■ **Task**
Repeat the records exactly, with one exception: no images.

[Rendered images with source text]
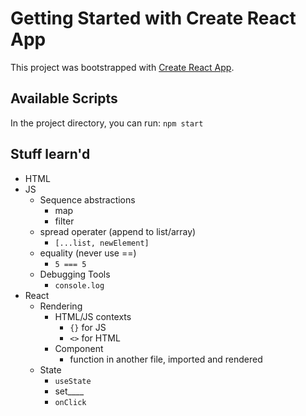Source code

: # Getting Started with Create React App

This project was bootstrapped with [Create React App](https://github.com/facebook/create-react-app).

## Available Scripts

In the project directory, you can run: `npm start`

## Stuff learn'd

- HTML
- JS
	- Sequence abstractions
		- map
		- filter
	- spread operater (append to list/array)
		- `[...list, newElement]`
	- equality (never use ==)
		- `5 === 5`
	- Debugging Tools
		- `console.log`
- React
	- Rendering
		- HTML/JS contexts
			- `{}` for JS
			- `<>` for HTML
		- Component
			- function in another file, imported and rendered
	- State
		- `useState`
		- set____
		- `onClick`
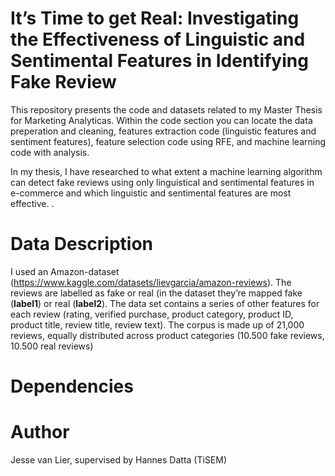 # It’s Time to get Real: Investigating the Effectiveness of Linguistic and Sentimental Features in Identifying Fake Review
This repository presents the code and datasets related to my Master Thesis for Marketing Analyticas. Within the code section you can locate the data preperation and cleaning, features extraction code (linguistic features and sentiment features), feature selection code using RFE, and machine learning code with analysis.

In my thesis, I have researched to what extent a machine learning algorithm can detect fake reviews using only linguistical and sentimental features in e-commerce and which linguistic and sentimental features are most effective. .

# Data Description 
I used an Amazon-dataset (https://www.kaggle.com/datasets/lievgarcia/amazon-reviews). The reviews are labelled as fake or real (in the dataset they’re mapped fake (__label1__) or real (__label2__). The data set contains a series of other features for each review (rating, verified purchase, product category, product ID, product title, review title, review text). The corpus is made up of 21,000 reviews, equally distributed across product categories (10.500 fake reviews, 10.500 real reviews)

# Dependencies

# Author
Jesse van Lier, supervised by Hannes Datta (TiSEM)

■ **Written response**
Source code

: # Getting Started with Create React App

This project was bootstrapped with [Create React App](https://github.com/facebook/create-react-app).

## Available Scripts

In the project directory, you can run: `npm start`

## Stuff learn'd

- HTML
- JS
	- Sequence abstractions
		- map
		- filter
	- spread operater (append to list/array)
		- `[...list, newElement]`
	- equality (never use ==)
		- `5 === 5`
	- Debugging Tools
		- `console.log`
- React
	- Rendering
		- HTML/JS contexts
			- `{}` for JS
			- `<>` for HTML
		- Component
			- function in another file, imported and rendered
	- State
		- `useState`
		- set____
		- `onClick`
 # It’s Time to get Real: Investigating the Effectiveness of Linguistic and Sentimental Features in Identifying Fake Review
This repository presents the code and datasets related to my Master Thesis for Marketing Analyticas. Within the code section you can locate the data preperation and cleaning, features extraction code (linguistic features and sentiment features), feature selection code using RFE, and machine learning code with analysis.

In my thesis, I have researched to what extent a machine learning algorithm can detect fake reviews using only linguistical and sentimental features in e-commerce and which linguistic and sentimental features are most effective. .

# Data Description 
I used an Amazon-dataset (https://www.kaggle.com/datasets/lievgarcia/amazon-reviews). The reviews are labelled as fake or real (in the dataset they’re mapped fake (__label1__) or real (__label2__). The data set contains a series of other features for each review (rating, verified purchase, product category, product ID, product title, review title, review text). The corpus is made up of 21,000 reviews, equally distributed across product categories (10.500 fake reviews, 10.500 real reviews)

# Dependencies

# Author
Jesse van Lier, supervised by Hannes Datta (TiSEM)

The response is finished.